> **PROBLEM DESCRIPTION**: Work out how many lines of the listing hold the string "accepting", then answer with that number and nothing else.

> **GIVEN RECORDS**:
********************

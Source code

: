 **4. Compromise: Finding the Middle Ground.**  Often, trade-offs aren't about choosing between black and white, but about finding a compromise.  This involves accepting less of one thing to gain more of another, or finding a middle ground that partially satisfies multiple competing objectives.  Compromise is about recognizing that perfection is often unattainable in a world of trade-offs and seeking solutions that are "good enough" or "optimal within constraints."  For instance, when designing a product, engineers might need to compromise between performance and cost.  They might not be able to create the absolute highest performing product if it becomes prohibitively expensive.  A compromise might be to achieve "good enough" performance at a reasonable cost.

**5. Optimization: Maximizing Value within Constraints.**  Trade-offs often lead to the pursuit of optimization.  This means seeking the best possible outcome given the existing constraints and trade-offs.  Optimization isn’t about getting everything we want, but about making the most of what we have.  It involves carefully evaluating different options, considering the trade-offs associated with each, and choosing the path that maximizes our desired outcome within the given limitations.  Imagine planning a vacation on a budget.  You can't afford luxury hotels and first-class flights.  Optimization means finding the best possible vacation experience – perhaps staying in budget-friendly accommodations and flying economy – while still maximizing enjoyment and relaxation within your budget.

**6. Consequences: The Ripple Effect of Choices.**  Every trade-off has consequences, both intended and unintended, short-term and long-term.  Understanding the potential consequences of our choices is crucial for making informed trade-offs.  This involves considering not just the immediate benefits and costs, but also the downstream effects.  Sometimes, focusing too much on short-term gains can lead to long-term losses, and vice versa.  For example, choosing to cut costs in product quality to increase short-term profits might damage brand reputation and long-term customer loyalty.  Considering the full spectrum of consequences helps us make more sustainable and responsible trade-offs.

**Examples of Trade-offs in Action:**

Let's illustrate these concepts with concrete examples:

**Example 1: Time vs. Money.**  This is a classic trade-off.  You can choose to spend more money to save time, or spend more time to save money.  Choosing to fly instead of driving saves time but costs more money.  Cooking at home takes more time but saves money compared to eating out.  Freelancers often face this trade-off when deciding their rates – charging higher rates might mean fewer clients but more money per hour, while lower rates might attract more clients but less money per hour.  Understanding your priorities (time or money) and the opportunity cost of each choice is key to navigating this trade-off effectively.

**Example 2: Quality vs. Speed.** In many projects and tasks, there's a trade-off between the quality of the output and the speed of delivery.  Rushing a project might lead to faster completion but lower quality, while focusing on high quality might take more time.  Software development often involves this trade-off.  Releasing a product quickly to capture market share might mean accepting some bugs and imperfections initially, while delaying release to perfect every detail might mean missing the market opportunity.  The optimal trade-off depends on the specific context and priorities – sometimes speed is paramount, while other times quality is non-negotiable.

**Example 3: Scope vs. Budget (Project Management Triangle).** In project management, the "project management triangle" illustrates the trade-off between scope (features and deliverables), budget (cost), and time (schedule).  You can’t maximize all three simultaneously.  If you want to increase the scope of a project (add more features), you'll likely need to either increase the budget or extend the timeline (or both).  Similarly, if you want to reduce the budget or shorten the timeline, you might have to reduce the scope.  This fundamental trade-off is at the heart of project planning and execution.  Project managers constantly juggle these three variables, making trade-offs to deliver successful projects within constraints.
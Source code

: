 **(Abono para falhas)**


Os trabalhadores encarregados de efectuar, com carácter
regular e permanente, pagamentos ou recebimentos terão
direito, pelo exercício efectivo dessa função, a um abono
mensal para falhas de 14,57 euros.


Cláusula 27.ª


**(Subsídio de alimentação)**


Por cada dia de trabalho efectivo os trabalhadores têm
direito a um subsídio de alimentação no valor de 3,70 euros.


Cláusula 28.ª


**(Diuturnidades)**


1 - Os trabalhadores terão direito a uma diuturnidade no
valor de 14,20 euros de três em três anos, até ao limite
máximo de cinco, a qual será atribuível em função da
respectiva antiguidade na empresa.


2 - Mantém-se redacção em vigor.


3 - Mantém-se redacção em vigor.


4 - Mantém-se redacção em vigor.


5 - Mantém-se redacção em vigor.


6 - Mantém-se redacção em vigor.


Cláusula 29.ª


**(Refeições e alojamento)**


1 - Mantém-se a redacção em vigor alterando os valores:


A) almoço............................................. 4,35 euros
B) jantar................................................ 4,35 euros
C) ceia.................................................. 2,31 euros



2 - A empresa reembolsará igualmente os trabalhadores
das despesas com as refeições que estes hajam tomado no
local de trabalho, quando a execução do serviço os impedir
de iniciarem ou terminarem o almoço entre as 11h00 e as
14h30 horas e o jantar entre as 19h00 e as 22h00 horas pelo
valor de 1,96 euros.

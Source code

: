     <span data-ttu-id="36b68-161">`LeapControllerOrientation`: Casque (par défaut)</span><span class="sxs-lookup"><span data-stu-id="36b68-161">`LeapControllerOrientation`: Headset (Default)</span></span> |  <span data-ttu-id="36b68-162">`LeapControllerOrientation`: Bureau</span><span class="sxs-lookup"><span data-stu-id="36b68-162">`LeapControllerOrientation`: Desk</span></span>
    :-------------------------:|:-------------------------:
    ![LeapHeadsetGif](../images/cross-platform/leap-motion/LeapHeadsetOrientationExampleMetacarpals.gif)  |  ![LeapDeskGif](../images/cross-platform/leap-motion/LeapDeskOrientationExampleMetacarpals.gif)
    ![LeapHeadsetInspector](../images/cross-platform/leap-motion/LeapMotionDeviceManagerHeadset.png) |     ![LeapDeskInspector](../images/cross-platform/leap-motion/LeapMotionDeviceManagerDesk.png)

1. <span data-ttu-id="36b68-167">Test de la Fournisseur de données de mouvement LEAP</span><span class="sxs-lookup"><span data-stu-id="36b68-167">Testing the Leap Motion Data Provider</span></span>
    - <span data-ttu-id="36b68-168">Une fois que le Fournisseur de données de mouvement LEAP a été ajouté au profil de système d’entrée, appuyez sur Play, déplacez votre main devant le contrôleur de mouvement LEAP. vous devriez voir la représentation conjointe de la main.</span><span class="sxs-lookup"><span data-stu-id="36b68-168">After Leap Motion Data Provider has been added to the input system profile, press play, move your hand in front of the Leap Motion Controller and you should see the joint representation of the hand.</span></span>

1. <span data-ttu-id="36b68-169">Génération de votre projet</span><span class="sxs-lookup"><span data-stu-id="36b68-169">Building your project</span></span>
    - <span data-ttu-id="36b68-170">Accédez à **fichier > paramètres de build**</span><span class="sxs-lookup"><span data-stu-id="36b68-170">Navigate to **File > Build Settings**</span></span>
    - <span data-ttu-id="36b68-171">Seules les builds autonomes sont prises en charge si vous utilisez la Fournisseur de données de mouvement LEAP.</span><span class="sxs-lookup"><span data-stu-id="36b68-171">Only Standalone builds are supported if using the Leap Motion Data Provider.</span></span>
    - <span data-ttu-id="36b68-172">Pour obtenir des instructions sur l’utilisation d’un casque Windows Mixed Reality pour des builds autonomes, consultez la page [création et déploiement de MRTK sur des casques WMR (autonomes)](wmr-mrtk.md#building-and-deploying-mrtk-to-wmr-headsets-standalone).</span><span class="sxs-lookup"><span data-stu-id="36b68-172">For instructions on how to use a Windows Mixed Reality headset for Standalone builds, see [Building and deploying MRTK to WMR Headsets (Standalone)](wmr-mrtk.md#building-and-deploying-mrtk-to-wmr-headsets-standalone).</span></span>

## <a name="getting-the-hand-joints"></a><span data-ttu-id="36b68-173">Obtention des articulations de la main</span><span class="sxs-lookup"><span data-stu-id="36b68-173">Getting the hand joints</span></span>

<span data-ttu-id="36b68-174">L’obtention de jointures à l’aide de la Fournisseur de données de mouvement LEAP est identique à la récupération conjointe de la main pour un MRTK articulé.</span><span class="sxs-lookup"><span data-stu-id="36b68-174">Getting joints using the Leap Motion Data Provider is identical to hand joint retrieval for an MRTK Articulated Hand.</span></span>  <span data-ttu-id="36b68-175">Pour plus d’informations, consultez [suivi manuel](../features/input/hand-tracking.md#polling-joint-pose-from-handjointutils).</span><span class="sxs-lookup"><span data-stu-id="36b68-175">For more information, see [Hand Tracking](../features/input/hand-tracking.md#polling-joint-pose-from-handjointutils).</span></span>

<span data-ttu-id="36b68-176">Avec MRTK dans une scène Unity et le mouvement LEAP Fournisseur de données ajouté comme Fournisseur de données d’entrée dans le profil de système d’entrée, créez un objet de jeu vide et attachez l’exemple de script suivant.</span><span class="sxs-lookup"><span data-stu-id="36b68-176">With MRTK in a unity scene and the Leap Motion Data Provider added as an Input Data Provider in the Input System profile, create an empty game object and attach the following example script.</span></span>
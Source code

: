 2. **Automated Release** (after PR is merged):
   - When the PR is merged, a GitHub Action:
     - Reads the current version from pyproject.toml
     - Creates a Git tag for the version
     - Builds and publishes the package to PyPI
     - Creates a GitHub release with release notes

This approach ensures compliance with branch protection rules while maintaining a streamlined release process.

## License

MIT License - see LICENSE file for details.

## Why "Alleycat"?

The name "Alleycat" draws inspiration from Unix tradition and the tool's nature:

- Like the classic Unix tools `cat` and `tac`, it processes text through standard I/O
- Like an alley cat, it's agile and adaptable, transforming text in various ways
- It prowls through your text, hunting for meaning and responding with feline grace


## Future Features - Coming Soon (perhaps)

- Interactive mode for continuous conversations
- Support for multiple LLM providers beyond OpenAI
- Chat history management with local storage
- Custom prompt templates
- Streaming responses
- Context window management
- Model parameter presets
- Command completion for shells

********************

> **EXERCISE ANSWER**: 2